Because he’s not exactly solvent, Jack is not averse to taking Seth (Alexander Ludwig) and Sara (AnnaSophia Robb) to the middle of the desert, as they offer him a huge roll of cash. Appearing out of nowhere in the back of his cab, they are generally odd, though maybe not so much as his previous fares. Even when the trio is chased down by a fleet of dark SUVs, Jack never assumes the pursuit has anything to do with Seth and Sara, but rather that Wolf has sent his thugs after him again. It’s not until he follows the teens into an underground lair full of Alien-esque pods and a Predator-like space traveling baddie called Siphon (Tom Woodruff Jr.) that Jack starts demanding answers.

Jack finally learns what we already know from the beginning (and the trailer), that Sara and Seth are aliens. Engaged on a vague quest (they have to recover some device that will stave off an invasion of Earth), they enlist Jack’s help to get back to their spaceship, so they can get home. Their planet, centuries ahead of ours on the path to environmental neglect and destruction, is dying. Though Seth and Sara’s scientist parents have discovered a solution to regenerate the planet, their government prefers military solutions to scientific ones. It is less trouble to abandon their own resource-depleted planet and invade Earth, which, by comparison, is still resource-rich. To that end, Siphon has been sent to thwart Sara and Seth’s mission.

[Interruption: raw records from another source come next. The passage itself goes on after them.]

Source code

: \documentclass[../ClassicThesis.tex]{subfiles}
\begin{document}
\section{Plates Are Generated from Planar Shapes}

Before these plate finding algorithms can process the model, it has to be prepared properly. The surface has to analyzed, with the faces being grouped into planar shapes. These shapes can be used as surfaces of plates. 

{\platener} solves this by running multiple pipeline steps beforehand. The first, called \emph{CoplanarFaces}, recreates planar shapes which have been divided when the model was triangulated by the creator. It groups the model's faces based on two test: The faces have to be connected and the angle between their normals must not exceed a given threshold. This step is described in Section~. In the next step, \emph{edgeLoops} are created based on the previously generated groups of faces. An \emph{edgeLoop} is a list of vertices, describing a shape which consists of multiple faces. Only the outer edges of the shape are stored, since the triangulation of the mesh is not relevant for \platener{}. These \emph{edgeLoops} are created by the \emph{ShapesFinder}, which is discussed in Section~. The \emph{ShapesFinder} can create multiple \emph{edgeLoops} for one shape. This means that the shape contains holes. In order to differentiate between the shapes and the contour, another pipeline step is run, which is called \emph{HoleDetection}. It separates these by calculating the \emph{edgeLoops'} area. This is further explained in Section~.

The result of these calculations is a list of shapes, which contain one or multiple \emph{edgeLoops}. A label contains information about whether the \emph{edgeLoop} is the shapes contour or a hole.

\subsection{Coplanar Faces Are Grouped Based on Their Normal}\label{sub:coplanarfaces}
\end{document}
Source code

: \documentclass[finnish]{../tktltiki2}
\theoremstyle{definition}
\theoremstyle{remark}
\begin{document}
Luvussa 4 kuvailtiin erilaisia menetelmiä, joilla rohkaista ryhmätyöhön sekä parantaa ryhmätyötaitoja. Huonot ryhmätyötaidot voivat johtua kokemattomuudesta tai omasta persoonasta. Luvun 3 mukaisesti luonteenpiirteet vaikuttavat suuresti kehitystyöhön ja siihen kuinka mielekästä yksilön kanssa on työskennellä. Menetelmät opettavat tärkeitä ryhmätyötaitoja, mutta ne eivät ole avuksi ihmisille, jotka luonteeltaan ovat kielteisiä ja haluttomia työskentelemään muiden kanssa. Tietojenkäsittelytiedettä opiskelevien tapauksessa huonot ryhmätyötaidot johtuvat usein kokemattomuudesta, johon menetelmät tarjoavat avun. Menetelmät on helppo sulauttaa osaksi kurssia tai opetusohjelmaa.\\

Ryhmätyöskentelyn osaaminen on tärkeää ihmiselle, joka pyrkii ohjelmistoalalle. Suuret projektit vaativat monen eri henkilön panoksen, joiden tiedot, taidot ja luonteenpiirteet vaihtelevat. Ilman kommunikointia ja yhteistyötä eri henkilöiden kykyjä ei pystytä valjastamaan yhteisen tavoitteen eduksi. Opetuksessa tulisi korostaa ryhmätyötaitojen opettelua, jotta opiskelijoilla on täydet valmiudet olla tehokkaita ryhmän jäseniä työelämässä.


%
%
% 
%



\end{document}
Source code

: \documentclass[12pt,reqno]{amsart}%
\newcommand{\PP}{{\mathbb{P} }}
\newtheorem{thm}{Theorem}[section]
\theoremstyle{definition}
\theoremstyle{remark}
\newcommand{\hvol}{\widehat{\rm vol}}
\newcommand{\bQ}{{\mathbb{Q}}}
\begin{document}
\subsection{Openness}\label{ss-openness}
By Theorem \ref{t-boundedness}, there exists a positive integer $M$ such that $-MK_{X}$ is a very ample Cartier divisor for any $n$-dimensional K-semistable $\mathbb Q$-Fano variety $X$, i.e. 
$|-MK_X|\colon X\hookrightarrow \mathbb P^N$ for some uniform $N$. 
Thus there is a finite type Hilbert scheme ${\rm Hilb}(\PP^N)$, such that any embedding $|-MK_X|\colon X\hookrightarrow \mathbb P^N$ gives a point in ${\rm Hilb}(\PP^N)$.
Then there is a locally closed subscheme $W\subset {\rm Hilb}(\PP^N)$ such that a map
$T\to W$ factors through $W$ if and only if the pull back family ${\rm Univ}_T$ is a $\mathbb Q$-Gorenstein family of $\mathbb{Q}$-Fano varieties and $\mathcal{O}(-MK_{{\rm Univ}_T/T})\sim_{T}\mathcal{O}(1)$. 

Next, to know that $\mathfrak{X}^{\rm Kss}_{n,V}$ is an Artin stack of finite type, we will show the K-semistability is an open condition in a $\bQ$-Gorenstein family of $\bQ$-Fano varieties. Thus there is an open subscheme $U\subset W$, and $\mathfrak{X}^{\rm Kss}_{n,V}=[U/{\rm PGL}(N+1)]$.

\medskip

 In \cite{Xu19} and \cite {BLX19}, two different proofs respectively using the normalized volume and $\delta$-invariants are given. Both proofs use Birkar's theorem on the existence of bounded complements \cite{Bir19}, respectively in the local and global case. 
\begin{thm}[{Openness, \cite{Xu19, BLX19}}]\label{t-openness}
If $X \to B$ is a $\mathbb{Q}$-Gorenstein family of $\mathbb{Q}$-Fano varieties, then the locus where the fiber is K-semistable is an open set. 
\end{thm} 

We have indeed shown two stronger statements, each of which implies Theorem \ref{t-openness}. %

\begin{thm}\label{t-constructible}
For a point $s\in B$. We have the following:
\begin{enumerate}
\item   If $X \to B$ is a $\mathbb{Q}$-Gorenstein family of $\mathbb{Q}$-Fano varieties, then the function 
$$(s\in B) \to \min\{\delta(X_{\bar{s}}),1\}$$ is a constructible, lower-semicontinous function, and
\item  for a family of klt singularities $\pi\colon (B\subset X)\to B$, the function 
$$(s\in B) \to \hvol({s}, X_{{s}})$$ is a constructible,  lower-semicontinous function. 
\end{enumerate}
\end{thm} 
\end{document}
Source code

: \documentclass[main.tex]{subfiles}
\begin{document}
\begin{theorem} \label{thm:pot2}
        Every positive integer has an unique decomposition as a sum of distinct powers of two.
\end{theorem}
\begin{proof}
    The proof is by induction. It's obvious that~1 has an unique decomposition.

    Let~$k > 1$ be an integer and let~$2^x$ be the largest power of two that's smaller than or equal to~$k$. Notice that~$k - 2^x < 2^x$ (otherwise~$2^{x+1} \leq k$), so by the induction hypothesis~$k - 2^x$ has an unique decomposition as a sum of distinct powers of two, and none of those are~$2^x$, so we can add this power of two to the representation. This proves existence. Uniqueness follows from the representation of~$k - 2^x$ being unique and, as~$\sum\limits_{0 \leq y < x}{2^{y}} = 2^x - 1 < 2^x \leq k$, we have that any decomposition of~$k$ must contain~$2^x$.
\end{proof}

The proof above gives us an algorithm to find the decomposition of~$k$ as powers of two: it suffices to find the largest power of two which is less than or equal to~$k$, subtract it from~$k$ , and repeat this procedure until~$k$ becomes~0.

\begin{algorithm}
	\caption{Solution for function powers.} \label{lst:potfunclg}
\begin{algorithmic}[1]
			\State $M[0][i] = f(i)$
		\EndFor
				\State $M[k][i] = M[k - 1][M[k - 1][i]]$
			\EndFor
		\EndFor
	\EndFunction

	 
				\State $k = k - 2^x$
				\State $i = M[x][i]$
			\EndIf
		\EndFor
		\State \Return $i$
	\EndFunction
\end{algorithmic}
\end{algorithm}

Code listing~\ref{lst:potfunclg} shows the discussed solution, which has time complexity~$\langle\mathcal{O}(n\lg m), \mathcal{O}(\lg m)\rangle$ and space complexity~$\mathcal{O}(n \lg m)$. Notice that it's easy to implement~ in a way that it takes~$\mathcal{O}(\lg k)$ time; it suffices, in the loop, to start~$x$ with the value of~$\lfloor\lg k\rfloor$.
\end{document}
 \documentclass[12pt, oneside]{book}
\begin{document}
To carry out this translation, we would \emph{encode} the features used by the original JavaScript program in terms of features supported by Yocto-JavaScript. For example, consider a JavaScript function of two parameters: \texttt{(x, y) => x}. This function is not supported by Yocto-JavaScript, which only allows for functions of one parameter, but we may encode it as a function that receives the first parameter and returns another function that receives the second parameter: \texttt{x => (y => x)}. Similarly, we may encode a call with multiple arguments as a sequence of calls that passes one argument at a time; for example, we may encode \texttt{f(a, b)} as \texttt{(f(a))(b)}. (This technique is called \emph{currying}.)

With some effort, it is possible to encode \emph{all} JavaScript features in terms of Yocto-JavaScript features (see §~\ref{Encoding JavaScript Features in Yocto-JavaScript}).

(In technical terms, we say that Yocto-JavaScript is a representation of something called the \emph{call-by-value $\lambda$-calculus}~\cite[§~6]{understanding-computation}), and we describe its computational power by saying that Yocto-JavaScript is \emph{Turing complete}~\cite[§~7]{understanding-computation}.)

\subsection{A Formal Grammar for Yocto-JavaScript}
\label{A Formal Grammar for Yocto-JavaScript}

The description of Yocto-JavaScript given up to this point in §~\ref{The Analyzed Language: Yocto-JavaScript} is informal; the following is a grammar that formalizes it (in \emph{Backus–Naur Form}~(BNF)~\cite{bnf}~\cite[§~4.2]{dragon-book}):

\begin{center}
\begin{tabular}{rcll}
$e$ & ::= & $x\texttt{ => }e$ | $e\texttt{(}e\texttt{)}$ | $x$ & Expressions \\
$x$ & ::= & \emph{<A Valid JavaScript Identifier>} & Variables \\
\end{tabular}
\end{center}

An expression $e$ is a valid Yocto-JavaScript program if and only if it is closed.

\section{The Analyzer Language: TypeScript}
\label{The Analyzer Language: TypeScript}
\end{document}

U.S. government agent Dr. Henry Burke (Ciaran Hinds) represents the same threat to Seth and Sara, but in human form (though he is similarly ruthless and automaton-like), always right on their heels, thanks to an endless network of surveillance camera images at his fingertips. But Seth and Sara could not have picked a better cab driver and accomplice. Jack’s stock car racing experience helps him outrun and outwit Burke and his team at every turn, and he never compromises his integrity. Actually, this is kind of annoying. On the run in a bright yellow cab, Jack never puts that auto theft background to good use by getting them a faster, or at least less conspicuous, getaway car. But then I guess promoting theft is not really fitting for a kids’ movie, though beatings, trespassing, and subverting government agendas apparently are.

Race to Witch Mountain holds no surprises (even granting that it s a remake). It can’t seem to decide on a “message,” and so it gives superficial treatment to several, adding “Everyman versus big government” and “Loner finds his place in a makeshift family” to its facile commentary on U.S. environmental and immigration policies. A hodgepodge of visual and character references to its sci-fi predecessors, its many allusions might be interpreted as blatant rip-offs or, less cynically, as tributes: Siphon sneaks onto the kids’ getaway spaceship, recreating the end of Alien (complete with airlock solution, but with Jack in the Ripley role); Burke and company always appear in dark suits a la Men in Black; the scenes at Witch Mountain recall those at Devil’s Tower in Close Encounters of the Third Kind; and Alex is like Contact‘s Ellie Arroway, while Dr. Harlan (Gary Marshall), the quirky UFO crackpot, hides behind the foil-covered windows of his Winnebago like Independence Day‘s Russell Casse. Most of these references will likely be lost on the new kid crop seeing Race to Witch Mountain, but through them it offers a semi-cute parade through movies past for the parents to enjoy.